Task item
Find each line below containing the word "Путь" and copy it.

Excerpts from a dataset:
>>>
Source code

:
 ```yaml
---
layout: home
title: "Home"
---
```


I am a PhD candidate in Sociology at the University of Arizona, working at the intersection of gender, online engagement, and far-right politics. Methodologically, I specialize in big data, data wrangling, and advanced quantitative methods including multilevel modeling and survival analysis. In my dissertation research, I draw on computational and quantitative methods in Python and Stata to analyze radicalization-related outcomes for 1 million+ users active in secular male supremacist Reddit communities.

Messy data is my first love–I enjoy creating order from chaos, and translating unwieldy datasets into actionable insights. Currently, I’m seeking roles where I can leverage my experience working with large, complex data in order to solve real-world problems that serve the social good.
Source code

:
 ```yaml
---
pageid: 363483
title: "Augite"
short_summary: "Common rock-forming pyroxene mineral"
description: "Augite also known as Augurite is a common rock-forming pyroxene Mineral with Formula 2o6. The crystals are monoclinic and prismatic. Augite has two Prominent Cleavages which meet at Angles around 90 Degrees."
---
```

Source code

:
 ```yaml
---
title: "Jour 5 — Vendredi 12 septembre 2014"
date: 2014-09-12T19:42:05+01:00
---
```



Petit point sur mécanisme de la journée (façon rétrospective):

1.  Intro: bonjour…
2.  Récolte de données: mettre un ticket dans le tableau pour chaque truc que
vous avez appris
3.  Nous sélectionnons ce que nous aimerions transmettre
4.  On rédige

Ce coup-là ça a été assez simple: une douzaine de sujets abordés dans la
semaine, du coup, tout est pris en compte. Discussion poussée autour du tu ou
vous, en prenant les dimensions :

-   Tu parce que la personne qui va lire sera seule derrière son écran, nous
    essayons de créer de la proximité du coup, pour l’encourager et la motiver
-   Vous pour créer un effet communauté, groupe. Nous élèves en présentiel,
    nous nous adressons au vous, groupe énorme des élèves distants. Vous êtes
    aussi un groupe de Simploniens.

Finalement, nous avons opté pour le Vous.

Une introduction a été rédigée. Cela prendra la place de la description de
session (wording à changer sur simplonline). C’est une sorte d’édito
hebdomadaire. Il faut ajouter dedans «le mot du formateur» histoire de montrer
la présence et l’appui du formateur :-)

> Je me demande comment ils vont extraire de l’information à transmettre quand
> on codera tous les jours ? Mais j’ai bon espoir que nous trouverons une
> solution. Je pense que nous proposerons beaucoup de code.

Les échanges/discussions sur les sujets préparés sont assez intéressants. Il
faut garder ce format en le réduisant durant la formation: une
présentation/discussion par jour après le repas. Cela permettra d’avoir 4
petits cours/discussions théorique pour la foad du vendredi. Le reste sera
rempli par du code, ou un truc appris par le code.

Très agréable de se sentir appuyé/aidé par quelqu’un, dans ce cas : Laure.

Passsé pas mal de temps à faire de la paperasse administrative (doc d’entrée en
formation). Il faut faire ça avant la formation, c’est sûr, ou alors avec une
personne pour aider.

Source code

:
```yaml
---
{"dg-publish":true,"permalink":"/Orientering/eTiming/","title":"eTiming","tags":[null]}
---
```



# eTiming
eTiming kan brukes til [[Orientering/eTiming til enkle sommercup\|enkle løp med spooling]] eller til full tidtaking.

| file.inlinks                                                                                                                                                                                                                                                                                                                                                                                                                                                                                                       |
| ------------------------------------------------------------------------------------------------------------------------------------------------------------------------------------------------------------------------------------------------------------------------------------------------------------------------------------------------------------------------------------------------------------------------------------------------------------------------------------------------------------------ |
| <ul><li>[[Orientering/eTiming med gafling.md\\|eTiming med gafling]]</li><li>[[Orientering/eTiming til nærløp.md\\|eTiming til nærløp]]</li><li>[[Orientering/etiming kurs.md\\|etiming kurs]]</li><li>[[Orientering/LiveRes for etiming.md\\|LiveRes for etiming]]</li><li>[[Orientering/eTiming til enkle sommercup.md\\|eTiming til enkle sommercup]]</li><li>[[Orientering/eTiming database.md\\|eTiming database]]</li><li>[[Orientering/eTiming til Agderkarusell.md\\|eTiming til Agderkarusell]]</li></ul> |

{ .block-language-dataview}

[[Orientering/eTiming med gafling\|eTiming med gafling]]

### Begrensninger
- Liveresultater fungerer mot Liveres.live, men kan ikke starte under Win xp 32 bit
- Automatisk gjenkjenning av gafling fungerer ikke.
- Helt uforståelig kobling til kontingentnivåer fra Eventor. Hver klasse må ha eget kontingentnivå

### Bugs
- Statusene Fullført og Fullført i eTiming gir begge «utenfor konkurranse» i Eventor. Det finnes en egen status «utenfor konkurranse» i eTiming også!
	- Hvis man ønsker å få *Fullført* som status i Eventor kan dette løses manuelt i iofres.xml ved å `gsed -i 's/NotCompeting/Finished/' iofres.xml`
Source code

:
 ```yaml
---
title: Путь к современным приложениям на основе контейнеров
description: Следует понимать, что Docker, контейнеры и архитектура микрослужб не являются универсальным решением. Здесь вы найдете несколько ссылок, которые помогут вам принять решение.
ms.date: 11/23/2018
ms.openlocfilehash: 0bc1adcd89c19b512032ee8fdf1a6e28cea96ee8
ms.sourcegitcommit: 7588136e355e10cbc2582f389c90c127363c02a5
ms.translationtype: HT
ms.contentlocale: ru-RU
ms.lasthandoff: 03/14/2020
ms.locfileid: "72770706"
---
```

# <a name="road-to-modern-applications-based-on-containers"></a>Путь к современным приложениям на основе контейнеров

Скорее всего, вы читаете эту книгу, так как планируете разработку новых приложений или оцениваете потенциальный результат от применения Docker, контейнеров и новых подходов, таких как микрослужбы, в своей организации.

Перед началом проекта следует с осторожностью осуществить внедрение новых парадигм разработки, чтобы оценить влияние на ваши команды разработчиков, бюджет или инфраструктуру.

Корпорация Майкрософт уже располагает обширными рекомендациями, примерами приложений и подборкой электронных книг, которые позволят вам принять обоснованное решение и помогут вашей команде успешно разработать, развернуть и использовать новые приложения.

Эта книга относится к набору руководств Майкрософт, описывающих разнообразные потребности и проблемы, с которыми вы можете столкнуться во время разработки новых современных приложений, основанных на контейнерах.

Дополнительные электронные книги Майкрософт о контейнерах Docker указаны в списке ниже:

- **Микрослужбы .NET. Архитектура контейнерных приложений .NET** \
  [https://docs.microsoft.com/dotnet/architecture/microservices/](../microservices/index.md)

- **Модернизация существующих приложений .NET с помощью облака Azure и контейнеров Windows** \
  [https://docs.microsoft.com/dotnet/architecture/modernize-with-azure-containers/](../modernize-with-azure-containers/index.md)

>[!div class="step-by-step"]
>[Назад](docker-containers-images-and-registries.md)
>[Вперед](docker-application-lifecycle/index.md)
<<<
Result for this exercise
title: Путь к современным приложениям на основе контейнеров
# <a name="road-to-modern-applications-based-on-containers"></a>Путь к современным приложениям на основе контейнеров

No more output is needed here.